The slowdown in rental growth will undoubtedly provide some welcome relief for renters who’ve been experiencing sometimes dramatic rent increases every single year for the past few years. But make no mistake – even with the slowdown in rental appreciation, rents will keep rising and will remain unaffordable in many of the major markets across the U.S., especially on the West Coast.
Renters in San Francisco and Los Angeles, for example, can currently expect to spend more than 40 percent of their income on a rental payment, and its not as though rents are expected to go down in those markets this year. To the contrary, median rents in L.A. are expected rise 2.8 percent in 2016 and 5.9 percent in San Francisco – both well above the national forecast.
And while the expected slowdown is significant nationally, in some local markets, rental growth will just barely cool off. In Miami, for example, rents are currently growing at a 3.9 percent annual pace. Over the next year, that pace is expected to slow by just 0.4 percentage points, to 3.5 percent. In San Jose, rents are currently growing by 8.9 percent year-over-year, with growth slowing to a still-hot 7.8 percent annual pace over the course of 2016.
Those are hardly large enough slowdowns to make much of a meaningful difference to renters struggling with affordability in those areas.

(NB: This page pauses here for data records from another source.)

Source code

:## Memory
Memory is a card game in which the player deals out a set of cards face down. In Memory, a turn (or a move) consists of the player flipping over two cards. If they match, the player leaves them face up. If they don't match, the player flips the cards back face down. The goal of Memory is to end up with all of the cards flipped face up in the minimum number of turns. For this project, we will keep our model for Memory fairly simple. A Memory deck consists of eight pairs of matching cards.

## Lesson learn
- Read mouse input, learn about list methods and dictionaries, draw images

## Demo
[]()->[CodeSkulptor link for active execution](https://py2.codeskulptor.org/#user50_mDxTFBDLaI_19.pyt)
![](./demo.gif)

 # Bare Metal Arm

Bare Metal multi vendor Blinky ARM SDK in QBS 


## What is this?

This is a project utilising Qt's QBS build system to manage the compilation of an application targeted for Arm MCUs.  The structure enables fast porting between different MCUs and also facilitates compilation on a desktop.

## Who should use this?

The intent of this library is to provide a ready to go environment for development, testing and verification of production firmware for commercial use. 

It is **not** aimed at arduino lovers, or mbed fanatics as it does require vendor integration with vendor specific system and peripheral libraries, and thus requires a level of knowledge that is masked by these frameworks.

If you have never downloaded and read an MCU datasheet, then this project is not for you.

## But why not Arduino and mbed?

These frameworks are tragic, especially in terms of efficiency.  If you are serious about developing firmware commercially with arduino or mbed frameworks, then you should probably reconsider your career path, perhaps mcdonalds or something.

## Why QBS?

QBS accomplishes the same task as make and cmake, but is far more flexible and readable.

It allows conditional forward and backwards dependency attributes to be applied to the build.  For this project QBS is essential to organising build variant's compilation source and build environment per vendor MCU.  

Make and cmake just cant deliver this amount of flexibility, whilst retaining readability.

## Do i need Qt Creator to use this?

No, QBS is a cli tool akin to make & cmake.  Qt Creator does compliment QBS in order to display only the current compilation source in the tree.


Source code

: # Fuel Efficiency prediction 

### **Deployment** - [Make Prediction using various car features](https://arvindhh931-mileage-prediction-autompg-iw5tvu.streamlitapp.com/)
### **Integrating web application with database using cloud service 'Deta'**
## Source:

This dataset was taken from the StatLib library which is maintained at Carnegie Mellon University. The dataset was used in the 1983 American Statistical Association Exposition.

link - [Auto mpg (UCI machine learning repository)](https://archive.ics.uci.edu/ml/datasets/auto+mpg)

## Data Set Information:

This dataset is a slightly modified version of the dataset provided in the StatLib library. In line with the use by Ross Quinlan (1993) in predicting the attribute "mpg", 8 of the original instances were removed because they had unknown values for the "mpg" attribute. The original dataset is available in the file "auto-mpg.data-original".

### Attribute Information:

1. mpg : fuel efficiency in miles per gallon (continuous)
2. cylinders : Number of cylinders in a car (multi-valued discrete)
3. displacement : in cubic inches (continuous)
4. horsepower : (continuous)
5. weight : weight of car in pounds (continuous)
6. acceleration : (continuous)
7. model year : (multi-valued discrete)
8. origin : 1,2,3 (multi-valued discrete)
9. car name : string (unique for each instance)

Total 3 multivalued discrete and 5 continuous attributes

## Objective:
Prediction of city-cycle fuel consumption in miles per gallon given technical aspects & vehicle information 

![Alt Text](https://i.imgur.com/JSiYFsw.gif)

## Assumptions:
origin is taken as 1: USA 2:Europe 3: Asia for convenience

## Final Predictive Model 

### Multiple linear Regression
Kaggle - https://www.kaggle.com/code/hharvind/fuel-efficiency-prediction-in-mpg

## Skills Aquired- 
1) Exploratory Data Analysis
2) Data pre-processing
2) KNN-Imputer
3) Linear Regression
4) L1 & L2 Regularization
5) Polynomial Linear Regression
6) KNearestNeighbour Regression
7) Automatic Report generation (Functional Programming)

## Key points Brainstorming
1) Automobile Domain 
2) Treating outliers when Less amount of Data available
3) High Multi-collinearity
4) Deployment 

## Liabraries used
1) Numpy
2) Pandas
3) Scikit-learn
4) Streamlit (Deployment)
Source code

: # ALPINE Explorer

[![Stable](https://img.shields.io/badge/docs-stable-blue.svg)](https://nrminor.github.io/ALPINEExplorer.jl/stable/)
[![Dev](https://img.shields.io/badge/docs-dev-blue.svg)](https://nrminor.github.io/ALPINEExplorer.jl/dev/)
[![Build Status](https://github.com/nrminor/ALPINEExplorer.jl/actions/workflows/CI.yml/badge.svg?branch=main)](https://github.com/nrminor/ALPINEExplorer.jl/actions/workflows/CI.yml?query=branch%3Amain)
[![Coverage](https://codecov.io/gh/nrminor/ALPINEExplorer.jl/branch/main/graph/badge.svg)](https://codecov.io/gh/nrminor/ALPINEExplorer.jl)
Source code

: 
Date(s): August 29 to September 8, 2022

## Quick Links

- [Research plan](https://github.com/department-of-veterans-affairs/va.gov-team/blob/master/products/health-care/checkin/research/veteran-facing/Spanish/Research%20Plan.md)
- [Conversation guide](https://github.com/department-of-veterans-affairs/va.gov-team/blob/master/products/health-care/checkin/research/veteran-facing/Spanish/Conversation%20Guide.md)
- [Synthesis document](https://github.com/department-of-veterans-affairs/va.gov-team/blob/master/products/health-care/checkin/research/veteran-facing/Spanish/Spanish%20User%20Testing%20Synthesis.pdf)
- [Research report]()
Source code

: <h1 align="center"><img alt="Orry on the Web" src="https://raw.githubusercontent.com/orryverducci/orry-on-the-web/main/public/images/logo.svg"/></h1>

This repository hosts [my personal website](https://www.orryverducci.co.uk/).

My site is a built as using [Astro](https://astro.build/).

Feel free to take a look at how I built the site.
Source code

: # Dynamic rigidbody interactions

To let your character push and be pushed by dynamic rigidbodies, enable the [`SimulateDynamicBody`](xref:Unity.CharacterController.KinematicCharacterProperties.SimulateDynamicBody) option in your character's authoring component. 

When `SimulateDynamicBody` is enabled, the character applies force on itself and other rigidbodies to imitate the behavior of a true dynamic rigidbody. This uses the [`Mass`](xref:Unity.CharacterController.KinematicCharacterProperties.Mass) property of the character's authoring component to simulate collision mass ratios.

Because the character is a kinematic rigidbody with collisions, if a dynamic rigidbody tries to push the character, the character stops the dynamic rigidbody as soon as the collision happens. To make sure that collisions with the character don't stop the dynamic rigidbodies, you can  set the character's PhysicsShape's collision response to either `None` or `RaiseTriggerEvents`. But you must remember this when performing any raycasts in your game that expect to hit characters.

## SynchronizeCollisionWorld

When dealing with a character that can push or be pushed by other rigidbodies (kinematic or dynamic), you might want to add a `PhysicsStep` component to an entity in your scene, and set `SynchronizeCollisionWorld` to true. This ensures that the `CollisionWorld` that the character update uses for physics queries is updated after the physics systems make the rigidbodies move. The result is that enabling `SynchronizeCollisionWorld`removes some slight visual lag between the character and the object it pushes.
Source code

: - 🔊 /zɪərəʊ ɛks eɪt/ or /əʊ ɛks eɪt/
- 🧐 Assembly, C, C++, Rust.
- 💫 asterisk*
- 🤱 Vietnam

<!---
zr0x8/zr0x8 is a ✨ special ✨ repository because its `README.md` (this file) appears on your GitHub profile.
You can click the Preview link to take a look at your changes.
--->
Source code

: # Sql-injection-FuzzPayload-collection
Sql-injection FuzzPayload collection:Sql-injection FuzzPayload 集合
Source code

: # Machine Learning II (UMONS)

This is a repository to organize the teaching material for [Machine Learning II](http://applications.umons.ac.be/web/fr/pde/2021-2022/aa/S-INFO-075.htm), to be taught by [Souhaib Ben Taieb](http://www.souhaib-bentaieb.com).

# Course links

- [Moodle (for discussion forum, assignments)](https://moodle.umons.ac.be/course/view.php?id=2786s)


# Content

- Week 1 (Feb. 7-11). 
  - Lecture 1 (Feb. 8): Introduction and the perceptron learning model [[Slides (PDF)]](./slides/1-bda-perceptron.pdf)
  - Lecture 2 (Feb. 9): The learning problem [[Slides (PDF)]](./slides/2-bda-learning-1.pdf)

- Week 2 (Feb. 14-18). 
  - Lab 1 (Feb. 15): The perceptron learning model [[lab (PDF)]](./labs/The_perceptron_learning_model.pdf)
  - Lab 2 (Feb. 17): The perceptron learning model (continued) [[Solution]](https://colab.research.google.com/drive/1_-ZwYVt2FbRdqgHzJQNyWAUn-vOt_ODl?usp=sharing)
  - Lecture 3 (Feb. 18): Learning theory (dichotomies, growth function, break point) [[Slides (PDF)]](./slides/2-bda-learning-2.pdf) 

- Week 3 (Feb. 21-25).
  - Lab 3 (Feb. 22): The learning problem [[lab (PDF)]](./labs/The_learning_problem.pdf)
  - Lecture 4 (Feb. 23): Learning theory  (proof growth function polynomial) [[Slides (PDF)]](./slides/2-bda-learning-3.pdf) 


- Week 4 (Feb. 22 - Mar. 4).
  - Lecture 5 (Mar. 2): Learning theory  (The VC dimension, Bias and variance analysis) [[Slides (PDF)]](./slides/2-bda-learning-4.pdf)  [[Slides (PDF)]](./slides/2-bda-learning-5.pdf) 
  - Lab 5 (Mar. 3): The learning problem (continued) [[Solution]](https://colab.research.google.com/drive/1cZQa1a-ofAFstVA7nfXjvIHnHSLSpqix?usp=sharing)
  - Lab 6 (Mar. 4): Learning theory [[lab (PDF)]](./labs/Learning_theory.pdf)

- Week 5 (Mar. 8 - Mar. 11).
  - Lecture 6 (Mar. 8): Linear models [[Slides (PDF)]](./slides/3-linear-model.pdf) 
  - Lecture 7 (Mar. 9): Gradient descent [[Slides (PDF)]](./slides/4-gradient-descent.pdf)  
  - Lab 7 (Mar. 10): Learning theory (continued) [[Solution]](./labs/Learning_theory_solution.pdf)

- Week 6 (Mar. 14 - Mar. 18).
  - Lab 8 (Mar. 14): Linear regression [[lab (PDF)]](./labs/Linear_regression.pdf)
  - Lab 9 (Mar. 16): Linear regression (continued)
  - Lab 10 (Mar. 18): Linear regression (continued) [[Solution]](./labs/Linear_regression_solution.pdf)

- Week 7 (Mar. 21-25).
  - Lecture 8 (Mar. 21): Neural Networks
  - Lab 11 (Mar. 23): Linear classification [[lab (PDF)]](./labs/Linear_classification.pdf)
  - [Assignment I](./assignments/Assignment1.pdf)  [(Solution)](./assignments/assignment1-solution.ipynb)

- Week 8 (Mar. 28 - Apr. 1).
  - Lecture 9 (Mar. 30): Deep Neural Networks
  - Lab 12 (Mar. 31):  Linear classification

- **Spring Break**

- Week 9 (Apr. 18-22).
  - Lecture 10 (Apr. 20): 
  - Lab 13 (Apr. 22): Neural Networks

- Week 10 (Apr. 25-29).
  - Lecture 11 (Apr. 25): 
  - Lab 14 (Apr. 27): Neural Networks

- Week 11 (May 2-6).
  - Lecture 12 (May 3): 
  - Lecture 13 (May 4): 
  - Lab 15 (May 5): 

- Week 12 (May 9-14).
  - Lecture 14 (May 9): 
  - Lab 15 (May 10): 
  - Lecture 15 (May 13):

Home values in 25 of the nation’s 35 largest metro markets grew faster year-over-year than the nation’s 4 percent annual pace in December. Home values grew by more than 10 percent per year in six of those large metro markets: Denver (up 15.2 percent year-over-year), Dallas (14 percent), San Jose (12.9 percent), Portland (12.4 percent), San Francisco (12.3 percent) and Miami (10.4 percent). None of the nation’s largest metros experienced annual home value declines in December.
Nationwide, home values remain 6.4 percent below their pre-recession, May 2007 peak of $196,100. But in 11 of the 35 largest metro markets, median home values have never been higher, having surpassed their recession-era peaks. These markets include: Pittsburgh, Charlotte, Columbus (Ohio), San Antonio, Houston, Austin, San Francisco, Portland (Oregon), San Jose, Dallas-Fort Worth and Denver. Median home values in the Boston area ($382,900 as of December) are a scant 0.5 percent below their September 2005 peak of $384,900.
Median rents in all 35 of the nation’s largest metro markets grew year-over-year to some extent, though a dozen experienced modest month-over-month declines in rent, while two more were flat from November. Rents grew fastest year-over-year in the San Francisco (up 12.5 percent from December 2014), Portland (up 9.7 percent) and San Jose (up 8.9 percent) metros.
Hot rental markets are still going to be hot in 2016, but rents won’t rise as quickly as they have been. The slowdown in rental appreciation will provide some relief for renters who’ve been seeing their rents rise dramatically every single year for the past few years. But the situation remains tough on the ground: rents are still rising and renters are struggling to keep up.
Trendy tech centers like San Francisco, Seattle and Denver hogged the spotlight in 2015. And while those markets will continue to thrive this year, the markets that shine brightest will be those that manage to strike a good balance between strong income growth, low unemployment and solid home value appreciation. As the job market continues to hum and opportunity becomes more widespread, the best housing markets in 2016 will no longer limited to the coasts or one-industry tech towns. This year’s hottest markets – including markets as diverse as Omaha, Boise and Richmond – will have something for everyone, whether they’re looking for somewhere to raise a family or start their career.